Finché non si potrà ricominciare a produrre, nel rispetto dei criteri di sicurezza, la meccanica italiana perderà 900 milioni di euro al giorno mettendo a rischio 4.500 posti di lavoro per ogni giornata di chiusura.
La chiusura temporanea di molte aziende della meccanica rischia di avere gravi conseguenze sull’economia italiana e sull’occupazione degli addetti al settore: questa crisi potrebbe stravolgere per sempre il futuro della meccanica italiana.
«Siamo da sempre allineati con le misure adottate per gestire in sicurezza questa emergenza. Ma proprio come, con le dovute cautele, stiamo garantendo l’approvvigionamento alimentare e i servizi essenziali, dobbiamo essere messi nelle condizioni necessarie per garantire un futuro al nostro paese» – afferma Marco Nocivelli, presidente di Anima Confindustria Meccanica – «È fondamentale poter ricominciare a lavorare, in sicurezza, magari a ritmi ridotti, ma ripartire. Non possiamo mantenere totalmente bloccate le nostre fabbriche, che sono il nostro asset principale. Da imprenditori – prosegue Nocivelli – dobbiamo avere la possibilità di mettere in sicurezza i luoghi di lavoro, avere i Dpi necessari, e poi certamente garantire le distanze tra le persone, ridurre o modulare i turni, e garantire ai dipendenti spostamenti sicuri, ma dobbiamo mantenere vivo il nostro tessuto produttivo. Questo è l’unico modo per garantire al nostro paese l’uscita da questa crisi, che non sarà solo sanitaria ma economica e infine sociale se non interveniamo da subito».
Le recenti decisioni del Governo, in particolare la modifica dell’Allegato 1 del Dpcm 22 marzo, hanno escluso in larga parte le aziende della meccanica varia, che rappresenta un settore trainante per l’economia italiana. Circa nove aziende su dieci del comparto sono state infatti costrette a chiudere.
I dati elaborati dall’Ufficio Studi Anima rivelano che, per le aziende della meccanica associate ad Anima Confindustria, il fatturato a rischio, sia per l’impossibilità di avviare nuove commesse sia per i ritardi e/o le disdette degli ordinativi, si può considerare pari a circa 180 milioni di euro al giorno.
Per ogni giorno di lockdown sarebbero inoltre a rischio ben 900 posti di lavoro, ovvero l’equivalente di una media azienda che chiude ogni 24 ore.
Nel solo periodo di lockdown dal 23 marzo al 3 aprile si sarebbe così concretizzato un mancato fatturato per 1,8 miliardi di euro con il rischio di veder scomparire ben 9.000 posti di lavoro, riporta la nota dell’Ufficio Studi Anima.

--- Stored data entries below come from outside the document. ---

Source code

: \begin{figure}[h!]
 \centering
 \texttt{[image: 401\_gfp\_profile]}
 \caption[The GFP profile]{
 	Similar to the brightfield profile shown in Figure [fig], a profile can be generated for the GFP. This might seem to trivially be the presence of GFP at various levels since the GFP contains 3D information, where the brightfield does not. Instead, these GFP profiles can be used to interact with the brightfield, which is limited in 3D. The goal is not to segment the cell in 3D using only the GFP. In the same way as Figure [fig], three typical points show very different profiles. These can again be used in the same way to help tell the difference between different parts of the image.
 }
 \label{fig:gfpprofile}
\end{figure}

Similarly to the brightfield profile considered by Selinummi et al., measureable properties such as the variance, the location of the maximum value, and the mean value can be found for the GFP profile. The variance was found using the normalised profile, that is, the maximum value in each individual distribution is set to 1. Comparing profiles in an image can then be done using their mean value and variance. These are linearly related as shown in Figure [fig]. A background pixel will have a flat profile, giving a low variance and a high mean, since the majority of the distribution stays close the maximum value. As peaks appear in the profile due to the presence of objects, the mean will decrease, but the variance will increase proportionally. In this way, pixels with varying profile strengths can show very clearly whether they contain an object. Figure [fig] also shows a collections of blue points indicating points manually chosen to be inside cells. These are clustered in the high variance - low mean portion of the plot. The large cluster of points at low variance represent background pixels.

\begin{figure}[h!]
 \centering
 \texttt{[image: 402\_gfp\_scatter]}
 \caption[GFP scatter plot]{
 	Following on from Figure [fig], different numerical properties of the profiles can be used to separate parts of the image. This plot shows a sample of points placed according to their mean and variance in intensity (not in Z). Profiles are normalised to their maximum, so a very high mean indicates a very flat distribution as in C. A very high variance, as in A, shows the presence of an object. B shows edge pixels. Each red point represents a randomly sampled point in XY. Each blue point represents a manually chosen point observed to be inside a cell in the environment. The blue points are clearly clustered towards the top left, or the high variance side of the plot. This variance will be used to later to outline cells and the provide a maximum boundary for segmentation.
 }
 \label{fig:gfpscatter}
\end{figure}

«Considerando il settore della meccanica italiana rappresentato da Anima nel suo complesso, addirittura, il fatturato messo in gioco è di ben 900 milioni di euro al giorno, con il rischio di perdere ben 4.500 posti di lavoro per ogni giorno di chiusura. Nei soli dieci giorni lavorativi di lockdown» – rileva l’Ufficio Studi Anima – «il volume di fatturato a rischio è pari a 9 miliardi di euro e 45.000 persone potrebbero vedere compromessa l’esistenza del posto di lavoro».
La realtà è che in Italia, una volta risolto il problema sanitario, ci ritroveremo ad affrontarne un altro di natura diversa, ma dalle conseguenze sociali altrettanto importanti.

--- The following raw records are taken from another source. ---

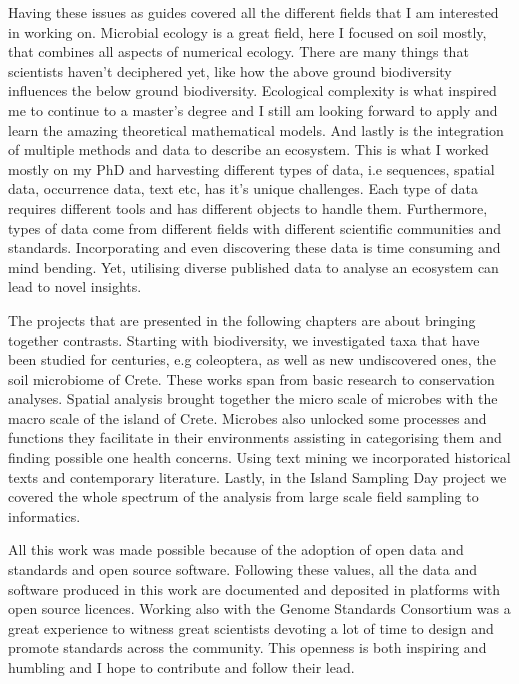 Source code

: \documentclass[
11pt, %
english, %
singlespacing, %
liststotoc, %
toctotoc, %
headsepline, %
]{MastersDoctoralThesis} %
\begin{document}
Having these issues as guides covered all the different fields that I am interested 
in working on. Microbial ecology is a great field, here I focused on soil mostly, that
combines all aspects of numerical ecology. There are many things that scientists 
haven't deciphered yet, like how the above ground biodiversity influences the below
ground biodiversity. Ecological complexity is what inspired me to continue to a 
master's degree and I still am looking forward to apply and learn the amazing 
theoretical mathematical models. And lastly is the integration of multiple methods 
and data to describe an ecosystem. This is what I worked mostly on my PhD and 
harvesting different types of data, i.e sequences, spatial data, occurrence data, 
text etc, has it's unique challenges. Each type of data requires different tools and has 
different objects to handle them. Furthermore, types of data come from different 
fields with different scientific communities and standards. Incorporating and even 
discovering these data is time consuming and mind bending. Yet, utilising diverse 
published data to analyse an ecosystem can lead to novel insights. 

The projects that are presented in the following chapters are about 
bringing together contrasts. Starting with biodiversity, we investigated taxa that 
have been studied for centuries, e.g coleoptera, as well as new undiscovered ones, the soil microbiome of 
Crete. These works span from basic research to conservation analyses. 
Spatial analysis brought together the micro scale of microbes with the macro
scale of the island of Crete.
Microbes also unlocked some processes and functions they facilitate in their environments assisting in
categorising them and finding possible one health concerns.
Using text mining we incorporated historical texts and contemporary literature.
Lastly, in the Island Sampling Day project we covered
the whole spectrum of the analysis from large scale field sampling to informatics.

All this work was made possible because of the adoption of open data and standards
and open source software. Following these values, all the data and software produced
in this work are documented and deposited in platforms with open source licences. 
Working also with the Genome Standards Consortium was a great experience to witness
great scientists devoting a lot of time to design and promote standards across the 
community. This openness is both inspiring and humbling and I hope to contribute and follow 
their lead.
\end{document}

«Il lockdown imposto per decreto sta sgretolando la tenuta delle filiere produttive. Se non ricominceremo a produrre al più presto, perderemo fornitori e vi saranno aziende incapaci di aprire perché avranno perso per sempre la clientela estera che avevano faticosamente conquistato negli ultimi anni» – afferma Nocivelli – «la domanda continuerà ad esserci, ma l’industria italiana si troverà impreparata e in una posizione di forte debolezza».
La meccanica italiana non si trova più solo in un problema di fermo della produzione, ma di perdita della clientela.
«Gli aiuti economici a sostegno delle imprese serviranno, ma se non preserviamo oggi i nostri asset produttivi, nessun aiuto ci potrà far ripartire» – continua Nocivelli – «Essere responsabili significa anche tenere conto di questi elementi. Un Governo in una crisi come questa, come ha detto anche il premier Giuseppe Conte, deve fare delle scelte coraggiose anche se dolorose. Restiamo a casa ma salviamo il nostro tessuto produttivo e tuteliamo veramente il futuro dei lavoratori».